→ Exercise: Reproduce, exactly as they appear, the line containing "# inoks-java-utils" and every line after it, ending with the last line of the records.
________________
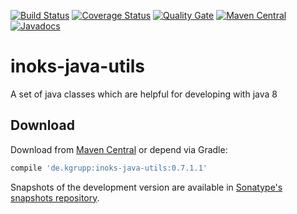 [![Build Status](https://travis-ci.org/kgrupp/inoks-java-utils.svg?branch=master)](https://travis-ci.org/kgrupp/inoks-java-utils)
[![Coverage Status](https://coveralls.io/repos/github/kgrupp/inoks-java-utils/badge.svg?branch=master)](https://coveralls.io/github/kgrupp/inoks-java-utils?branch=master)
[![Quality Gate](https://sonarcloud.io/api/project_badges/measure?project=inoks-java-utils&metric=alert_status)](https://sonarcloud.io/dashboard?id=inoks-java-utils)
[![Maven Central](https://img.shields.io/maven-central/v/de.kgrupp/inoks-java-utils.svg?label=Maven%20Central)](https://search.maven.org/search?q=g:%22de.kgrupp%22%20AND%20a:%22inoks-java-utils%22)
[![Javadocs](http://www.javadoc.io/badge/de.kgrupp/inoks-java-utils.svg)](http://www.javadoc.io/doc/de.kgrupp/inoks-java-utils)

# inoks-java-utils
A set of java classes which are helpful for developing with java 8

## Download

Download from [Maven Central][maven] or depend via Gradle:

```gradle
compile 'de.kgrupp:inoks-java-utils:0.7.1.1'
```

Snapshots of the development version are available in [Sonatype's snapshots repository][snapshots].

[maven]: https://maven-badges.herokuapp.com/maven-central/de.kgrupp/inoks-java-utils
[snapshots]: https://oss.sonatype.org/content/repositories/snapshots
________________
→ Answer space:
# inoks-java-utils
A set of java classes which are helpful for developing with java 8

## Download

Download from [Maven Central][maven] or depend via Gradle:

```gradle
compile 'de.kgrupp:inoks-java-utils:0.7.1.1'
```

Snapshots of the development version are available in [Sonatype's snapshots repository][snapshots].

[maven]: https://maven-badges.herokuapp.com/maven-central/de.kgrupp/inoks-java-utils
[snapshots]: https://oss.sonatype.org/content/repositories/snapshots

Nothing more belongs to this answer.